Slashdot Mirror


Using Google to Calculate Web Decay

scottennis writes: "Google has yet another application: measuring the rate of decay of information on the web. By plotting the number of results at 3,6, and 12 months for a series of phrases, this study claims to have uncovered a corresponding 60-70-80 percent decay rate. Essentially, 60% of the web changes every 3 months." You may be amused by some of the phrases he notes as exceptional, too.

11 of 208 comments (clear)

  1. Obligatory Full Text by rosewood · · Score: 5, Informative

    I only do this since I know an angelfire page will get /. and reach bandwidth limits fast! However, there is a pretty excel chart on there so bookmark and come back much later.

    Web Decay
    by Scott Ennis
    4/26/2002
    Knowing how anxious most companies are to keep their web content "fresh," I was curious how "fresh" the web itself was.

    In order to come up with a freshness rating for the web you need to sample a very large number of pages. Not wanting to do this, I opted to use the Google search engine as a method for reviewing the web as a whole.

    My hypothesis is this: By searching Google using some common english phrases and returning results at various time points, a baseline can be reached for the common rate of freshness of overall web content.
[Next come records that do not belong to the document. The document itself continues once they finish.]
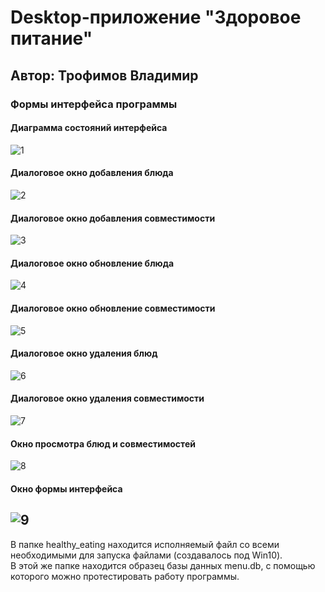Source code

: # Desktop-приложение "Здоровое питание" #
## Автор: Трофимов Владимир ##
### Формы интерфейса программы ###
#### Диаграмма состояний интерфейса ####
![1](https://github.com/Vladimir220/healthy_eating/blob/master/photos/%D0%94%D0%B8%D0%B0%D0%BB%D0%BE%D0%B3%D0%BE%D0%B2%D0%BE%D0%B5%20%D0%BE%D0%BA%D0%BD%D0%BE%20%D0%B4%D0%BE%D0%B1%D0%B0%D0%B2%D0%BB%D0%B5%D0%BD%D0%B8%D1%8F%20%D0%B1%D0%BB%D1%8E%D0%B4%D0%B0.jpg)
#### Диалоговое окно добавления блюда ####
![2](https://github.com/Vladimir220/healthy_eating/blob/master/photos/%D0%94%D0%B8%D0%B0%D0%BB%D0%BE%D0%B3%D0%BE%D0%B2%D0%BE%D0%B5%20%D0%BE%D0%BA%D0%BD%D0%BE%20%D0%B4%D0%BE%D0%B1%D0%B0%D0%B2%D0%BB%D0%B5%D0%BD%D0%B8%D1%8F%20%D0%B1%D0%BB%D1%8E%D0%B4%D0%B0.jpg)
#### Диалоговое окно добавления совместимости ####
![3](https://github.com/Vladimir220/healthy_eating/blob/master/photos/%D0%94%D0%B8%D0%B0%D0%BB%D0%BE%D0%B3%D0%BE%D0%B2%D0%BE%D0%B5%20%D0%BE%D0%BA%D0%BD%D0%BE%20%D0%B4%D0%BE%D0%B1%D0%B0%D0%B2%D0%BB%D0%B5%D0%BD%D0%B8%D1%8F%20%D1%81%D0%BE%D0%B2%D0%BC%D0%B5%D1%81%D1%82%D0%B8%D0%BC%D0%BE%D1%81%D1%82%D0%B8.jpg)
#### Диалоговое окно обновление блюда ####
![4](https://github.com/Vladimir220/healthy_eating/blob/master/photos/%D0%94%D0%B8%D0%B0%D0%BB%D0%BE%D0%B3%D0%BE%D0%B2%D0%BE%D0%B5%20%D0%BE%D0%BA%D0%BD%D0%BE%20%D0%BE%D0%B1%D0%BD%D0%BE%D0%B2%D0%BB%D0%B5%D0%BD%D0%B8%D0%B5%20%D0%B1%D0%BB%D1%8E%D0%B4%D0%B0.jpg)
#### Диалоговое окно обновление совместимости ####
![5](https://github.com/Vladimir220/healthy_eating/blob/master/photos/%D0%94%D0%B8%D0%B0%D0%BB%D0%BE%D0%B3%D0%BE%D0%B2%D0%BE%D0%B5%20%D0%BE%D0%BA%D0%BD%D0%BE%20%D0%BE%D0%B1%D0%BD%D0%BE%D0%B2%D0%BB%D0%B5%D0%BD%D0%B8%D0%B5%20%D1%81%D0%BE%D0%B2%D0%BC%D0%B5%D1%81%D1%82%D0%B8%D0%BC%D0%BE%D1%81%D1%82%D0%B8.jpg)
#### Диалоговое окно удаления блюд ####
![6](https://github.com/Vladimir220/healthy_eating/blob/master/photos/%D0%94%D0%B8%D0%B0%D0%BB%D0%BE%D0%B3%D0%BE%D0%B2%D0%BE%D0%B5%20%D0%BE%D0%BA%D0%BD%D0%BE%20%D1%83%D0%B4%D0%B0%D0%BB%D0%B5%D0%BD%D0%B8%D1%8F%20%D0%B1%D0%BB%D1%8E%D0%B4.jpg)
#### Диалоговое окно удаления совместимости ####
![7](https://github.com/Vladimir220/healthy_eating/blob/master/photos/%D0%94%D0%B8%D0%B0%D0%BB%D0%BE%D0%B3%D0%BE%D0%B2%D0%BE%D0%B5%20%D0%BE%D0%BA%D0%BD%D0%BE%20%D1%83%D0%B4%D0%B0%D0%BB%D0%B5%D0%BD%D0%B8%D1%8F%20%D1%81%D0%BE%D0%B2%D0%BC%D0%B5%D1%81%D1%82%D0%B8%D0%BC%D0%BE%D1%81%D1%82%D0%B8.jpg)
#### Окно просмотра блюд и совместимостей ####
![8](https://github.com/Vladimir220/healthy_eating/blob/master/photos/%D0%9E%D0%BA%D0%BD%D0%BE%20%D0%BF%D1%80%D0%BE%D1%81%D0%BC%D0%BE%D1%82%D1%80%D0%B0%20%D0%B1%D0%BB%D1%8E%D0%B4%20%D0%B8%20%D1%81%D0%BE%D0%B2%D0%BC%D0%B5%D1%81%D1%82%D0%B8%D0%BC%D0%BE%D1%81%D1%82%D0%B5%D0%B9.jpg)
#### Окно формы интерфейса ####
![9](https://github.com/Vladimir220/healthy_eating/blob/master/photos/%D0%9E%D0%BA%D0%BD%D0%BE%20%D1%84%D0%BE%D1%80%D0%BC%D1%8B%20%D0%B8%D0%BD%D1%82%D0%B5%D1%80%D1%84%D0%B5%D0%B9%D1%81%D0%B0.jpg)
---
В папке healthy_eating находится исполняемый файл со всеми необходимыми для запуска файлами (создавалось под Win10).<br/>
В этой же папке находится образец базы данных menu.db, с помощью которого можно протестировать работу программы.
    I took the total number of pages found for each given phrase at 3, 6, and 12 months. I calculated a percentage for each of these points based on the total number of results found with no date specified.

    For example: Phrase 3 mos. 6 mos. 12 mos. Total

    buy low sell high 4700 5470 6200 7830
    60% 70% 79% 100%

    Note:
    This method excludes any pages which are not text and more specifically, not English text.
    This method relies on a random sampling of phrases.
    Using this methodology I determined that the average rate of decay of the web follows a 60-70-80 percent decline at 3, 6, and 12 months.

    Therefore, If a company wants to maintain a freshness rate on par with the web as a whole, their site content should be updated at the inverse rate. In other words:
    60% of the site should change every 3 months
    70% of the site should change every 6 months
    80% of the site should change every 12 months
    The only way to do this effectively is to either have a very small site, or have a site with dynamically generated information.

    The following graph shows the decay rate for a few phrases. I selected these phrase to display because of their unique characteristics.
    bill gates sucks--This phrase had the lowest decay rate of any phrases I searched.
    life's short play hard--This phrase had the greatest decay rate of any I searched (note: this search was also very small).
    blessed are the cheesemakers--This phrase was relatively small, but demonstrates that quantity of pages may not be important in determining decay rate.
    late at night--This phrase returned the highest number of results of any I searched and yet it also adheres closely to the 60-70-80 rule.

    Conclusion:

    Web content decays at a uniform, determinable rate. Sites wanting to optimize their content freshness need to maintain a rate of freshness that corresponds to the rate of web decay.

  2. Study: World Wide Web sites and page persistence by Seth+Finkelstein · · Score: 5, Interesting
    For a more extensive (although older) study, take a look at

    Digital libraries and World Wide Web sites and page persistence

    That said, the Web and its component parts are dynamic. Web documents undergo two kinds of change. The first type, the type addressed in this paper, is "persistence" or the existence or disappearance of Web pages and sites, or in a word the lifecycle of Web documents. "Intermittence" is a variant of persistence, and is defined as the disappearance but reappearance of Web documents. At any given time, about five percent of Web pages are intermittent, which is to say they are gone but will return. Over time a Web collection erodes. Based on a 120-week longitudinal study of a sample of Web documents, it appears that the half-life of a Web page is somewhat less than two years and the half-life of a Web site is somewhat more than two years. That is to say, an unweeded Web document collection created two years ago would contain the same number of URLs, but only half of those URLs point to content. The second type of change Web documents experience is change in Web page or Web site content. Again based on the Web document samples, very nearly all Web pages and sites undergo some form of content within the period of a year. Some change content very rapidly while others do so infrequently (Koehler, 1999a). This paper examines how Web documents can be efficiently and effectively incorporated into library collections. This paper focuses on Web document lifecycles: persistence, attrition, and intermittence.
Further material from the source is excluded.